(Rendered images with source text)
= Beginning of Section =

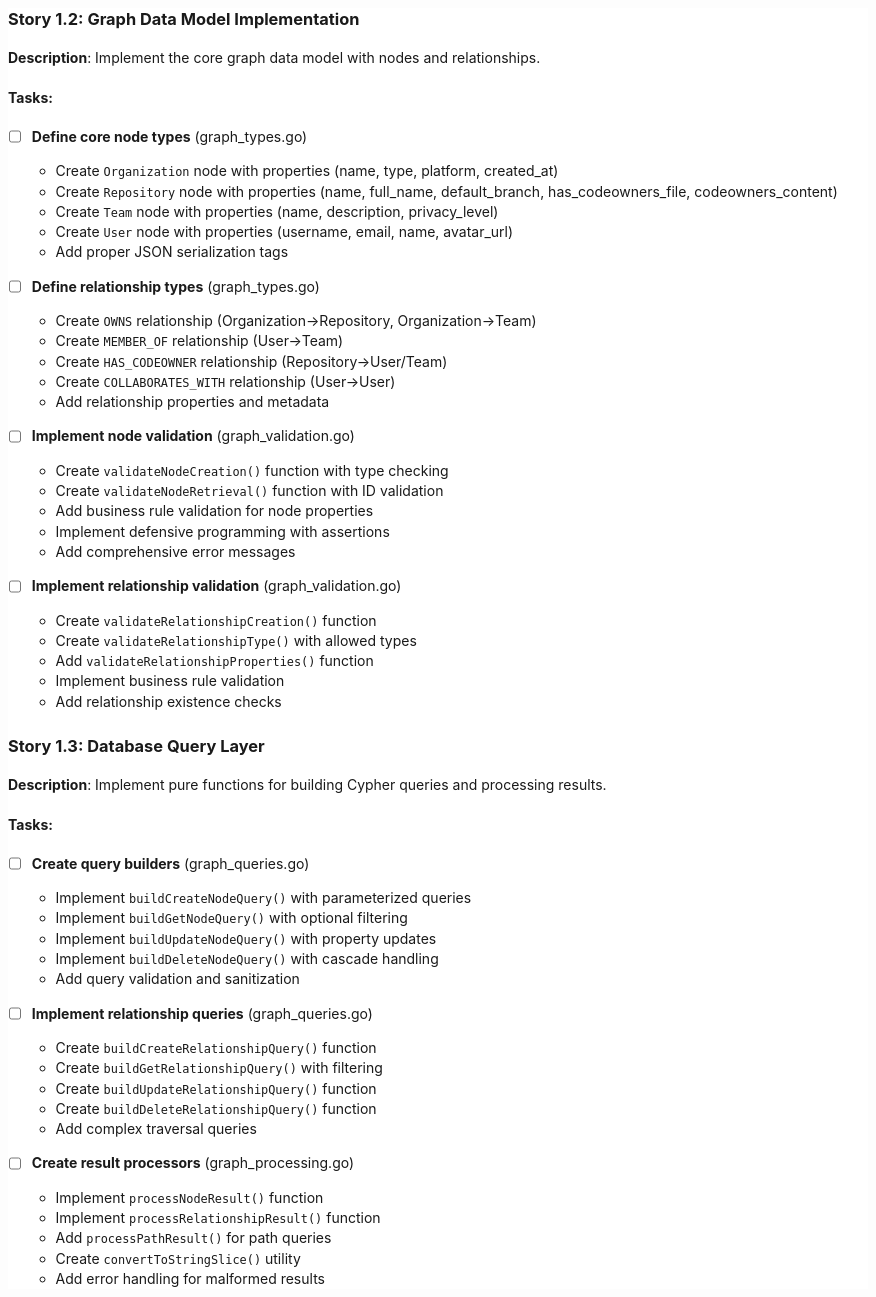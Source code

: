 ### Story 1.2: Graph Data Model Implementation
**Description**: Implement the core graph data model with nodes and relationships.

#### Tasks:
- [ ] **Define core node types** (graph_types.go)
  - Create `Organization` node with properties (name, type, platform, created_at)
  - Create `Repository` node with properties (name, full_name, default_branch, has_codeowners_file, codeowners_content)
  - Create `Team` node with properties (name, description, privacy_level)
  - Create `User` node with properties (username, email, name, avatar_url)
  - Add proper JSON serialization tags

- [ ] **Define relationship types** (graph_types.go)
  - Create `OWNS` relationship (Organization->Repository, Organization->Team)
  - Create `MEMBER_OF` relationship (User->Team)
  - Create `HAS_CODEOWNER` relationship (Repository->User/Team)
  - Create `COLLABORATES_WITH` relationship (User->User)
  - Add relationship properties and metadata

- [ ] **Implement node validation** (graph_validation.go)
  - Create `validateNodeCreation()` function with type checking
  - Create `validateNodeRetrieval()` function with ID validation
  - Add business rule validation for node properties
  - Implement defensive programming with assertions
  - Add comprehensive error messages

- [ ] **Implement relationship validation** (graph_validation.go)
  - Create `validateRelationshipCreation()` function
  - Create `validateRelationshipType()` with allowed types
  - Add `validateRelationshipProperties()` function
  - Implement business rule validation
  - Add relationship existence checks

### Story 1.3: Database Query Layer
**Description**: Implement pure functions for building Cypher queries and processing results.

#### Tasks:
- [ ] **Create query builders** (graph_queries.go)
  - Implement `buildCreateNodeQuery()` with parameterized queries
  - Implement `buildGetNodeQuery()` with optional filtering
  - Implement `buildUpdateNodeQuery()` with property updates
  - Implement `buildDeleteNodeQuery()` with cascade handling
  - Add query validation and sanitization

- [ ] **Implement relationship queries** (graph_queries.go)
  - Create `buildCreateRelationshipQuery()` function
  - Create `buildGetRelationshipQuery()` with filtering
  - Create `buildUpdateRelationshipQuery()` function
  - Create `buildDeleteRelationshipQuery()` function
  - Add complex traversal queries

- [ ] **Create result processors** (graph_processing.go)
  - Implement `processNodeResult()` function
  - Implement `processRelationshipResult()` function
  - Add `processPathResult()` for path queries
  - Create `convertToStringSlice()` utility
  - Add error handling for malformed results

= End of Section =

__EXERCISE INSTRUCTIONS__. Reproduce the lines of the entries above exactly, but only from the line containing "- [ ] **Implement node" through the final line.

__TASK SOLUTION__.
- [ ] **Implement node validation** (graph_validation.go)
  - Create `validateNodeCreation()` function with type checking
  - Create `validateNodeRetrieval()` function with ID validation
  - Add business rule validation for node properties
  - Implement defensive programming with assertions
  - Add comprehensive error messages

- [ ] **Implement relationship validation** (graph_validation.go)
  - Create `validateRelationshipCreation()` function
  - Create `validateRelationshipType()` with allowed types
  - Add `validateRelationshipProperties()` function
  - Implement business rule validation
  - Add relationship existence checks

### Story 1.3: Database Query Layer
**Description**: Implement pure functions for building Cypher queries and processing results.

#### Tasks:
- [ ] **Create query builders** (graph_queries.go)
  - Implement `buildCreateNodeQuery()` with parameterized queries
  - Implement `buildGetNodeQuery()` with optional filtering
  - Implement `buildUpdateNodeQuery()` with property updates
  - Implement `buildDeleteNodeQuery()` with cascade handling
  - Add query validation and sanitization

- [ ] **Implement relationship queries** (graph_queries.go)
  - Create `buildCreateRelationshipQuery()` function
  - Create `buildGetRelationshipQuery()` with filtering
  - Create `buildUpdateRelationshipQuery()` function
  - Create `buildDeleteRelationshipQuery()` function
  - Add complex traversal queries

- [ ] **Create result processors** (graph_processing.go)
  - Implement `processNodeResult()` function
  - Implement `processRelationshipResult()` function
  - Add `processPathResult()` for path queries
  - Create `convertToStringSlice()` utility
  - Add error handling for malformed results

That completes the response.